Os meandros de Contumil, com a EMEF à mistura!

* Foi no domingo passado (é assim que começa o fado da nossa saudosa Hermínia Silva)...bem, dizia eu, que foi na manhã do domingo passado que novamente os três "inseparáveis" pseudo-ferroviários, o "el comandante" (j s trains), o "el gringo ou filósofo" (cantinho/galeria dos comboios) e o "will texas ou chefe dos Alfas" (texasselvagem) tiveram mais uma sessão fotográfica na Estação de Contumil.
* A estação ferroviária de Contumil é a terceira estação do concelho do Porto (as outras são São Bento e Campanhã) e fica no extremo oriental da cidade, na freguesia de Campanhã, paredes-meias já com o concelho de Gondomar.
* Nela encontra-se situado o núcleo operacional do Porto da EMEF, pelo que lá não falta material...bom, assim-assim, mau e péssimo; além de ser servida pelas linhas do Norte, do Minho e de Leixões (só mercadorias).
* Como habitualmente foram três horas de sã camaradagem, algumas críticas ferroviárias, mas, e sobretudo, mais umas fotografias para o nosso espólio particular, com a respetiva autorização dos seguranças, atendendo ao fato de todos nos encontrarmos credenciados para o efeito.
* Aguardando com ansiedade a próxima reunião do trio, sou o "wild texas".
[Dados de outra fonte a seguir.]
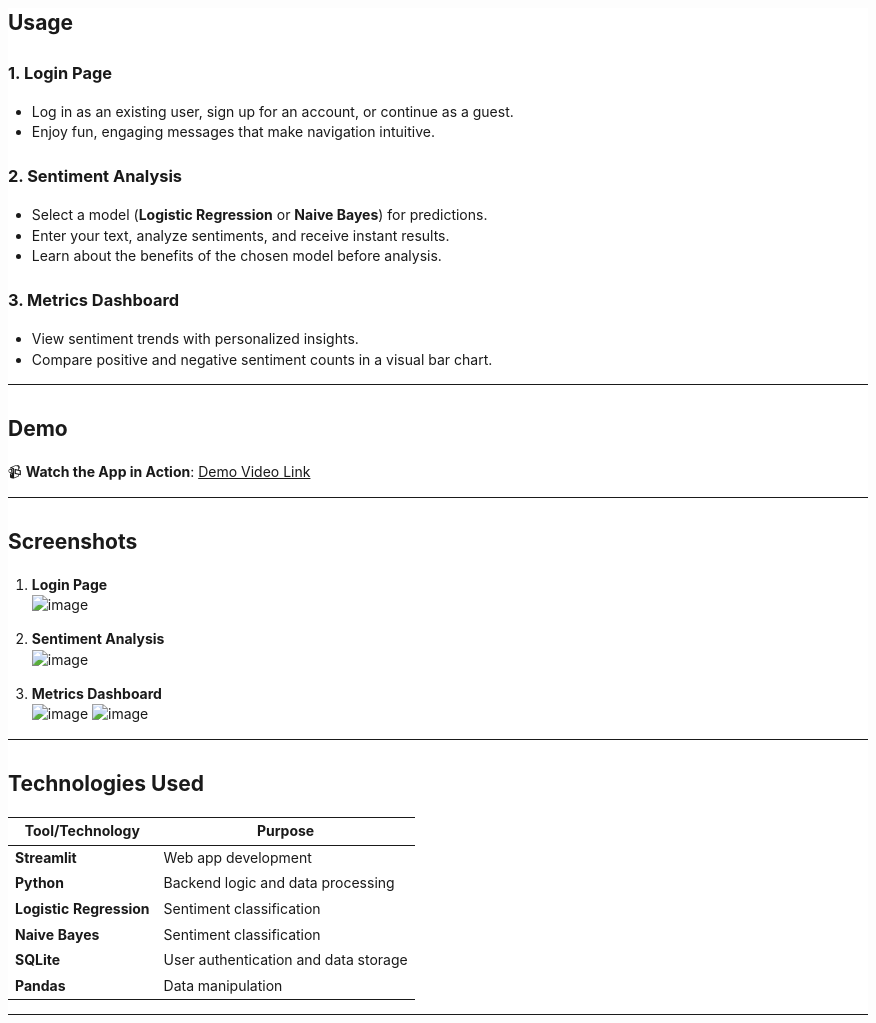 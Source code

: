 
## **Usage**

### **1. Login Page**
- Log in as an existing user, sign up for an account, or continue as a guest.
- Enjoy fun, engaging messages that make navigation intuitive.

### **2. Sentiment Analysis**
- Select a model (**Logistic Regression** or **Naive Bayes**) for predictions.
- Enter your text, analyze sentiments, and receive instant results.
- Learn about the benefits of the chosen model before analysis.

### **3. Metrics Dashboard**
- View sentiment trends with personalized insights.
- Compare positive and negative sentiment counts in a visual bar chart.

---

## **Demo**

📹 **Watch the App in Action**: [Demo Video Link](https://drive.google.com/file/d/1MnbkVsWIXfQG77cDX3ZPwQSKyXvjDSTy/view?usp=sharing)

---

## **Screenshots**

1. **Login Page**  
   ![image](https://github.com/user-attachments/assets/93dfd31f-d9bf-48f7-ac86-1777fcf8b6d3)


2. **Sentiment Analysis**  
   ![image](https://github.com/user-attachments/assets/9f618103-010f-4f26-b76b-930f16035006)


3. **Metrics Dashboard**  
   ![image](https://github.com/user-attachments/assets/792af473-57df-4131-ae6d-28ddb7086402)
   ![image](https://github.com/user-attachments/assets/8617fdc3-aafa-4fd9-b204-ef7d8e68999f)



---

## **Technologies Used**

| **Tool/Technology** | **Purpose**                           |
|----------------------|---------------------------------------|
| **Streamlit**        | Web app development                  |
| **Python**           | Backend logic and data processing    |
| **Logistic Regression** | Sentiment classification             |
| **Naive Bayes**      | Sentiment classification             |
| **SQLite**           | User authentication and data storage |
| **Pandas**           | Data manipulation                   |

---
Máquina para venda do "andante" título usado na área metropolitana do Porto,
que depois tem de ser validado.

Como esta estação não tem presença física do chefe, existem estes pseudo-telefones
para se saber horários e atrasos das composições. Este, como a inagem demonstra,
estava (está?) fora de serviço!

Uma "UME" (unidade múltipla elétrica) que efectuou paragem e prossegue a sua
marcha até Caíde (d'el Rei).

Locomotiva a vapor em exposição e de três rodados motrizes.

Vista geral da locomotiva a vapor que se encontra exposta
ao ar livre, mas que não é visível por quem circula nas composições.

Vista completa da locomotiva com o respetivo tender acoplado.
O tender é uma espécie de vagoneta para transporte do carvão,
mas que integra o conjunto.


Duas gémeas, as números 2263 e 2264, vulgarmente apelidadas de "Lili
Caneças" no fim da linha, já na zona da Ranha.

Fila de carruagens "Schindler" que publicitam as várias marcas do vinho do Porto,
também no fim da linha, na mesma zona da Ranha.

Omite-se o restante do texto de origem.